Document images with source code
________________

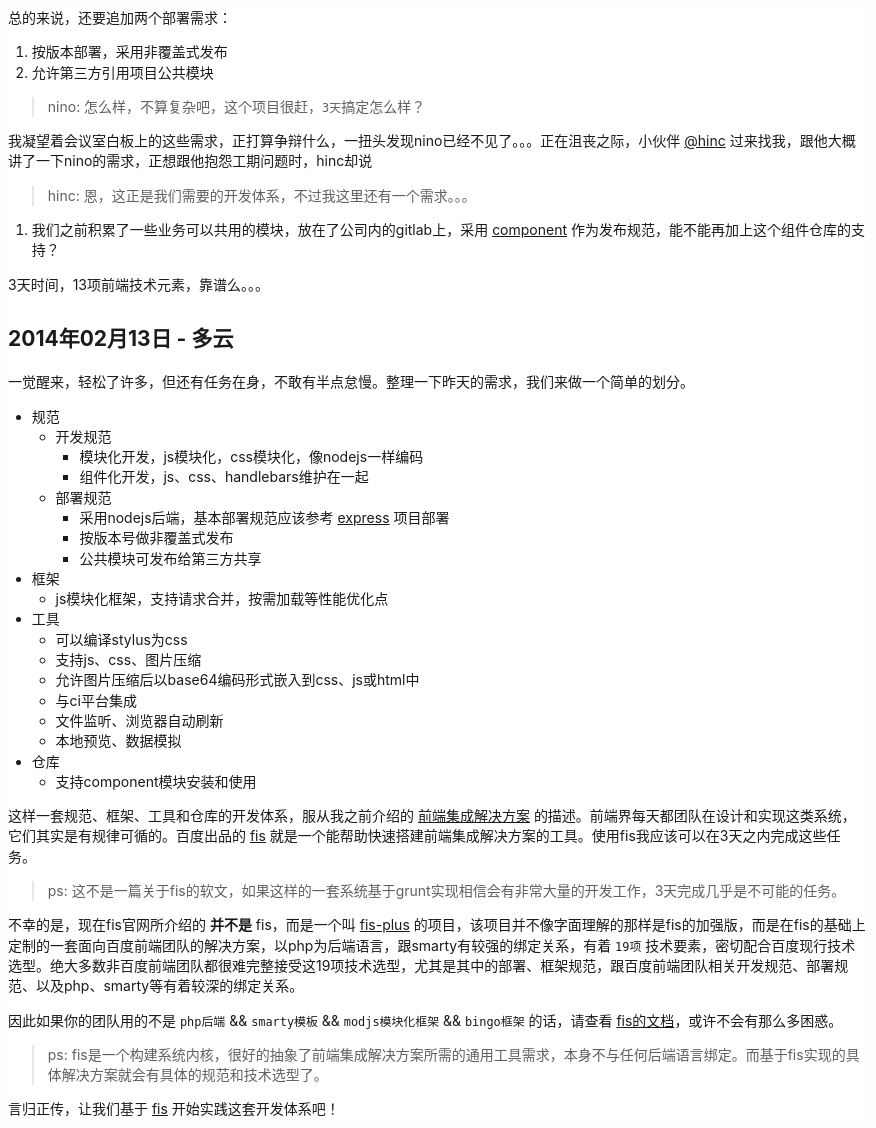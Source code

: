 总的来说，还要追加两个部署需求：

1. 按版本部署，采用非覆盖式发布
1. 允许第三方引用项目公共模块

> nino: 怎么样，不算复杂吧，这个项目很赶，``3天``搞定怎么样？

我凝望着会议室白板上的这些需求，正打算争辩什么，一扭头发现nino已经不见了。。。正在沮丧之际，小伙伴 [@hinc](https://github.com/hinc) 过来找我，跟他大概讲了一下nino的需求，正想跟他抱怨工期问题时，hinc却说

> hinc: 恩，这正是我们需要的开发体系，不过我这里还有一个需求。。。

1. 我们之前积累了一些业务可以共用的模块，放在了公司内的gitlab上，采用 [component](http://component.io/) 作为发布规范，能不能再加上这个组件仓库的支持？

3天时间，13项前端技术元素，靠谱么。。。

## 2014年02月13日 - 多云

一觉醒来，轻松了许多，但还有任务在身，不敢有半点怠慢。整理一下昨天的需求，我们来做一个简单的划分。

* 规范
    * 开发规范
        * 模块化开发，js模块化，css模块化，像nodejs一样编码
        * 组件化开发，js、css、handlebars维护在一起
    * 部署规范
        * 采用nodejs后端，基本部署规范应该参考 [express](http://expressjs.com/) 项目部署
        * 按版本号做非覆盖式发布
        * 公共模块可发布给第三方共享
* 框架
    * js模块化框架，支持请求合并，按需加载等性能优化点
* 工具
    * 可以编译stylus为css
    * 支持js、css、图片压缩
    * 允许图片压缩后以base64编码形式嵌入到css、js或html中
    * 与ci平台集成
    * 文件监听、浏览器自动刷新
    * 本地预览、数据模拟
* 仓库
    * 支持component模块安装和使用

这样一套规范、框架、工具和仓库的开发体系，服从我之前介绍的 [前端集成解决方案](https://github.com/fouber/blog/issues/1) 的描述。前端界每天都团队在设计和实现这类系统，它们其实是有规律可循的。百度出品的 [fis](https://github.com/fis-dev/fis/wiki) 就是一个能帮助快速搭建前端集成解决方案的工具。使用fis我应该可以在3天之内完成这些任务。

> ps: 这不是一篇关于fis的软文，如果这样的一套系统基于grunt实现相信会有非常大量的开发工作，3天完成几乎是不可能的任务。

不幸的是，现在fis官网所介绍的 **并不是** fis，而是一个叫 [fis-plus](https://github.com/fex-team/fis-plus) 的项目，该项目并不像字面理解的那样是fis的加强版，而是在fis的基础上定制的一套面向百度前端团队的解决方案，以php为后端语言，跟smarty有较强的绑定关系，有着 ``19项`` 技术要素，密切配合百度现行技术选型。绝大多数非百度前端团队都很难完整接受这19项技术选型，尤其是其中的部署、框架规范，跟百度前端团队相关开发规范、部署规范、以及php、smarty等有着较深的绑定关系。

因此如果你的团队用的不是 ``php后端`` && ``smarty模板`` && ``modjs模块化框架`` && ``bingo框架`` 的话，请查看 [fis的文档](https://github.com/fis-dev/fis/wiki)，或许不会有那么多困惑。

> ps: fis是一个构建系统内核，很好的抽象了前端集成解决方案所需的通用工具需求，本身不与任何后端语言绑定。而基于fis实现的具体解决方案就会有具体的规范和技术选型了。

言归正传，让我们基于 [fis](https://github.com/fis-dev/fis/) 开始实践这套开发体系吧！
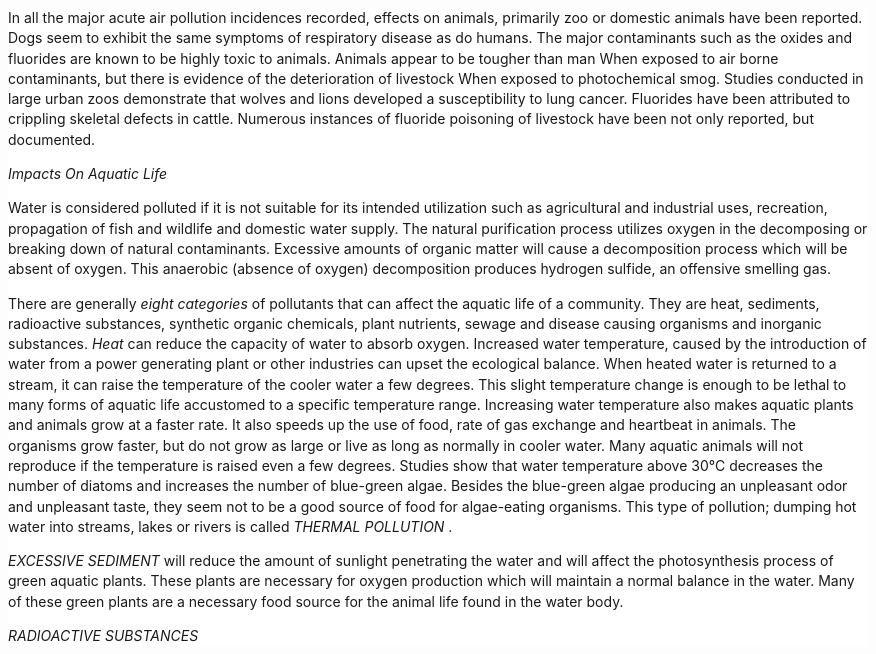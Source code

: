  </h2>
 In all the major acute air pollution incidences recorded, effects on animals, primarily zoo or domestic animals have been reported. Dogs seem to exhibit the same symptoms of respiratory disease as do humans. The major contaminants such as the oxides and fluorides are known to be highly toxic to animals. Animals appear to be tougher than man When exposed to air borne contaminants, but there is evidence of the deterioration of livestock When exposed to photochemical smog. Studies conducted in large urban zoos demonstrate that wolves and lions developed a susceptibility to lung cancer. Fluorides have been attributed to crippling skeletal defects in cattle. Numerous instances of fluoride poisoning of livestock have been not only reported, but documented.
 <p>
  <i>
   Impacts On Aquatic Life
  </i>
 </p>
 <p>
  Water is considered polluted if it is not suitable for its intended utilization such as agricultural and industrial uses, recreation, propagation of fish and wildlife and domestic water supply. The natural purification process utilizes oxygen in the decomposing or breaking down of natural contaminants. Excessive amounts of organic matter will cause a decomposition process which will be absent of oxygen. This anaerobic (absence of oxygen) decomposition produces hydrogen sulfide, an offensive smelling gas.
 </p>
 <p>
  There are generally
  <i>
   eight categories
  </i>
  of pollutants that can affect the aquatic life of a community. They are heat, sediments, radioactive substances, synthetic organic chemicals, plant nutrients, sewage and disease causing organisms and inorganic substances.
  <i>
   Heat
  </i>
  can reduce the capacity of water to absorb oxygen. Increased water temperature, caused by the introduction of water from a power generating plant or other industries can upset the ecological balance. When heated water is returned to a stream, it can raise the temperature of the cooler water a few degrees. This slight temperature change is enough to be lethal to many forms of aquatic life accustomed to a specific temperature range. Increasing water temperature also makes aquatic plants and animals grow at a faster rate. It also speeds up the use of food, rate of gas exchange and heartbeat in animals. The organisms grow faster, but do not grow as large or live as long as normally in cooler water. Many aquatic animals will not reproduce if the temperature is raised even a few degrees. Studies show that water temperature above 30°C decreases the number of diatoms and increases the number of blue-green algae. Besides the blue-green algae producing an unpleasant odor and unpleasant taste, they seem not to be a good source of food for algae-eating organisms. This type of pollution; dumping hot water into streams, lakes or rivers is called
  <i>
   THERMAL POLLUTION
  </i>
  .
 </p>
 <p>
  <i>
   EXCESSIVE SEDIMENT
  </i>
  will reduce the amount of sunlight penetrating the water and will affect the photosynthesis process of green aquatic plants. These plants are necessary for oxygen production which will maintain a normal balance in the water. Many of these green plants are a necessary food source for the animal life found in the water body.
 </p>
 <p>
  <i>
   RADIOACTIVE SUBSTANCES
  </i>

________________

> Work task: The lines to return are those in the entries above that hold "hinc".

> Exercise output:
我凝望着会议室白板上的这些需求，正打算争辩什么，一扭头发现nino已经不见了。。。正在沮丧之际，小伙伴 [@hinc](https://github.com/hinc) 过来找我，跟他大概讲了一下nino的需求，正想跟他抱怨工期问题时，hinc却说
> hinc: 恩，这正是我们需要的开发体系，不过我这里还有一个需求。。。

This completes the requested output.